Large Parks
Large Parks is the title of a new book edited by Julia Czerniak and George Hargreaves. Large Parks examines what the back cover of the book claims to be “an increasingly hard-to-define landscape type: the urban park.” And urban parks may be hard to define these days because of a disjunct between what we might think of when we think of urban parks versus areas we might not be sure what to call that seem to occur in urban and suburban areas, which are green with remnant natural areas and planted areas, and that may be used more or less actively by surrounding populations.
My idea of an urban park is Van Horne Park in Montreal, named after the entrepreneur who made the transcontinental railway a reality in Canada in the late 1800s. Van Horne Park is a block away from the flat where I spent most of my childhood and across the street from the primary school I attended (which accounts for the rest of my childhood). It is about 2 hectares (5 acres) and consists, or did then, of a baseball diamond, a public open air pool, a large flat turf multipurpose playfield used for football in summer and hockey in winter, a couple of concrete chessboard tables-with-chairs, and enough pedestrian paths paved with asphalt, ornamental borders, and benches to afford a pleasant walk. This was the park in which at the age of six I learned to ride a bicycle. “Hang on!” I yelled to my Dad who gripped the seat as we experimented with my first ride without training wheels. “Hang on!” I yelled as I increased my speed, forcing Dad to run beside. “Hang on!” I yelled as I glanced back at him – only to discover to my amazement, terror, and exultation that he was a small figure in the background and that I was moving fast entirely under my own pedal power and direction…
What is “large”? By a sort of consensus among the essays, the book considers large to be 500 acres (200 hectares) or greater. An accompanying figure compares to scale diagrams of some of the world’s large parks from Sausset (Paris) at 446 acres to Casa de Campo (Madrid) at 7000 acres. “Yet size is not the only question” writes Czerniak in the Introduction “for as important as size is shape with implications for perimeter and interiority.” And in fact how do you compare parks when for example Golden Gate Park (San Francisco) is an elongated rectangle, Stanley Park (Vancouver) is a reasonably rounded shape, and the Emerald Necklace (Boston) is a developed riparian corridor?

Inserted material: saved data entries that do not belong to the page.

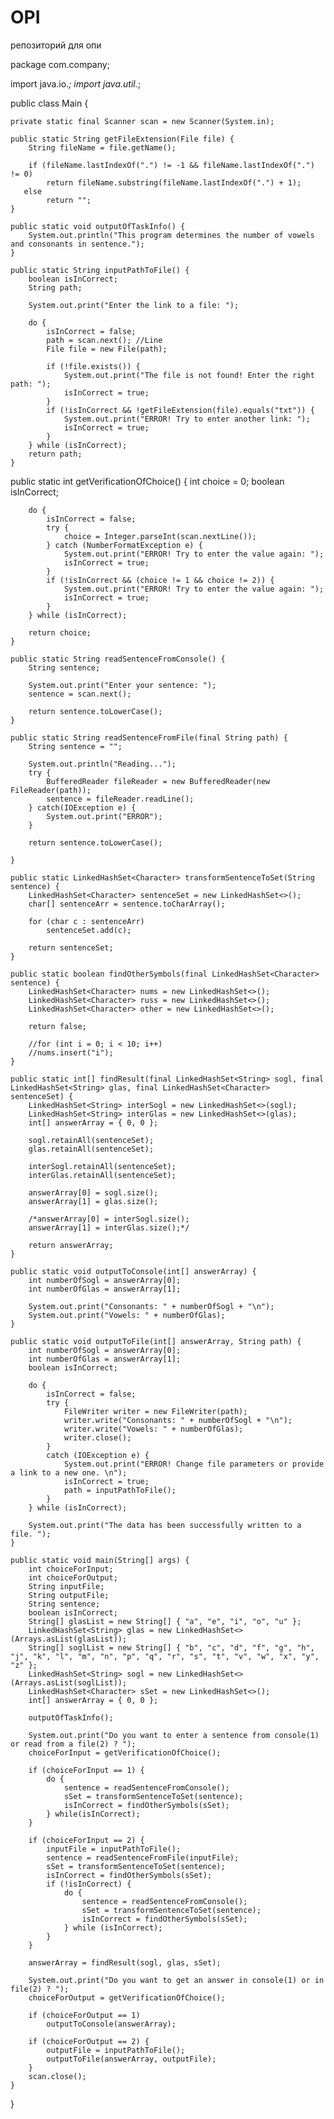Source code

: # OPI
репозиторий для опи

package com.company;

import java.io.*;
import java.util.*;

public class Main {

    private static final Scanner scan = new Scanner(System.in);

    public static String getFileExtension(File file) {
        String fileName = file.getName();

        if (fileName.lastIndexOf(".") != -1 && fileName.lastIndexOf(".") != 0)
            return fileName.substring(fileName.lastIndexOf(".") + 1);
       else
            return "";
    }

    public static void outputOfTaskInfo() {
        System.out.println("This program determines the number of vowels and consonants in sentence.");
    }

    public static String inputPathToFile() {
        boolean isInCorrect;
        String path;

        System.out.print("Enter the link to a file: ");

        do {
            isInCorrect = false;
            path = scan.next(); //Line
            File file = new File(path);

            if (!file.exists()) {
                System.out.print("The file is not found! Enter the right path: ");
                isInCorrect = true;
            }
            if (!isInCorrect && !getFileExtension(file).equals("txt")) {
                System.out.print("ERROR! Try to enter another link: ");
                isInCorrect = true;
            }
        } while (isInCorrect);
        return path;
    }

   public static int getVerificationOfChoice() {
        int choice = 0;
        boolean isInCorrect;

        do {
            isInCorrect = false;
            try {
                choice = Integer.parseInt(scan.nextLine());
            } catch (NumberFormatException e) {
                System.out.print("ERROR! Try to enter the value again: ");
                isInCorrect = true;
            }
            if (!isInCorrect && (choice != 1 && choice != 2)) {
                System.out.print("ERROR! Try to enter the value again: ");
                isInCorrect = true;
            }
        } while (isInCorrect);

        return choice;
    }

    public static String readSentenceFromConsole() {
        String sentence;

        System.out.print("Enter your sentence: ");
        sentence = scan.next();

        return sentence.toLowerCase();
    }

    public static String readSentenceFromFile(final String path) {
        String sentence = "";

        System.out.println("Reading...");
        try {
            BufferedReader fileReader = new BufferedReader(new FileReader(path));
            sentence = fileReader.readLine();
        } catch(IOException e) {
            System.out.print("ERROR");
        }

        return sentence.toLowerCase();

    }

    public static LinkedHashSet<Character> transformSentenceToSet(String sentence) {
        LinkedHashSet<Character> sentenceSet = new LinkedHashSet<>();
        char[] sentenceArr = sentence.toCharArray();

        for (char c : sentenceArr)
            sentenceSet.add(c);

        return sentenceSet;
    }

    public static boolean findOtherSymbols(final LinkedHashSet<Character> sentence) {
        LinkedHashSet<Character> nums = new LinkedHashSet<>();
        LinkedHashSet<Character> russ = new LinkedHashSet<>();
        LinkedHashSet<Character> other = new LinkedHashSet<>();

        return false;

        //for (int i = 0; i < 10; i++)
        //nums.insert("i");
    }

    public static int[] findResult(final LinkedHashSet<String> sogl, final LinkedHashSet<String> glas, final LinkedHashSet<Character> sentenceSet) {
        LinkedHashSet<String> interSogl = new LinkedHashSet<>(sogl);
        LinkedHashSet<String> interGlas = new LinkedHashSet<>(glas);
        int[] answerArray = { 0, 0 };

        sogl.retainAll(sentenceSet);
        glas.retainAll(sentenceSet);

        interSogl.retainAll(sentenceSet);
        interGlas.retainAll(sentenceSet);

        answerArray[0] = sogl.size();
        answerArray[1] = glas.size();

        /*answerArray[0] = interSogl.size();
        answerArray[1] = interGlas.size();*/

        return answerArray;
    }

    public static void outputToConsole(int[] answerArray) {
        int numberOfSogl = answerArray[0];
        int numberOfGlas = answerArray[1];

        System.out.print("Consonants: " + numberOfSogl + "\n");
        System.out.print("Vowels: " + numberOfGlas);
    }

    public static void outputToFile(int[] answerArray, String path) {
        int numberOfSogl = answerArray[0];
        int numberOfGlas = answerArray[1];
        boolean isInCorrect;

        do {
            isInCorrect = false;
            try {
                FileWriter writer = new FileWriter(path);
                writer.write("Consonants: " + numberOfSogl + "\n");
                writer.write("Vowels: " + numberOfGlas);
                writer.close();
            }
            catch (IOException e) {
                System.out.print("ERROR! Change file parameters or provide a link to a new one. \n");
                isInCorrect = true;
                path = inputPathToFile();
            }
        } while (isInCorrect);

        System.out.print("The data has been successfully written to a file. ");
    }

    public static void main(String[] args) {
        int choiceForInput;
        int choiceForOutput;
        String inputFile;
        String outputFile;
        String sentence;
        boolean isInCorrect;
        String[] glasList = new String[] { "a", "e", "i", "o", "u" };
        LinkedHashSet<String> glas = new LinkedHashSet<>(Arrays.asList(glasList));
        String[] soglList = new String[] { "b", "c", "d", "f", "g", "h", "j", "k", "l", "m", "n", "p", "q", "r", "s", "t", "v", "w", "x", "y", "z" };
        LinkedHashSet<String> sogl = new LinkedHashSet<>(Arrays.asList(soglList));
        LinkedHashSet<Character> sSet = new LinkedHashSet<>();
        int[] answerArray = { 0, 0 };

        outputOfTaskInfo();

        System.out.print("Do you want to enter a sentence from console(1) or read from a file(2) ? ");
        choiceForInput = getVerificationOfChoice();

        if (choiceForInput == 1) {
            do {
                sentence = readSentenceFromConsole();
                sSet = transformSentenceToSet(sentence);
                isInCorrect = findOtherSymbols(sSet);
            } while(isInCorrect);
        }

        if (choiceForInput == 2) {
            inputFile = inputPathToFile();
            sentence = readSentenceFromFile(inputFile);
            sSet = transformSentenceToSet(sentence);
            isInCorrect = findOtherSymbols(sSet);
            if (!isInCorrect) {
                do {
                    sentence = readSentenceFromConsole();
                    sSet = transformSentenceToSet(sentence);
                    isInCorrect = findOtherSymbols(sSet);
                } while (isInCorrect);
            }
        }

        answerArray = findResult(sogl, glas, sSet);

        System.out.print("Do you want to get an answer in console(1) or in file(2) ? ");
        choiceForOutput = getVerificationOfChoice();

        if (choiceForOutput == 1)
            outputToConsole(answerArray);

        if (choiceForOutput == 2) {
            outputFile = inputPathToFile();
            outputToFile(answerArray, outputFile);
        }
        scan.close();
    }
}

What is a “park”, Czerniak then considers in the Introduction. She provides a brief history but leaves the question open. But concluding the brief discussion she writes “Beyond size, the criterion for selection (for discussion in the book) is relevance to urban life”.
This may be a much more profound criterion than might seem at first – for the simple reason that most people on earth now dwell in cities. In addition rampant urbanization has swallowed and transformed agricultural and wildland areas surrounding new and old cities, so that in North America at least cities no longer have definable boundaries, but peter out far beyond the center of the city in some sluggish urban tracts, all the while incorporating remnant natural areas too difficult to develop for one reason or another (e.g., ravines), or preserved by ownership (e.g., a large estate or a never-built railway right-of-way).
So what the book is really addressing is the interdigitated interface between urbanized areas and areas dominated by ecological processes that nevertheless have strong demands for recreational and other human use programming. And by extension, the book is really addressing the larger human – nature interface, because this urban edge is where all the action takes place.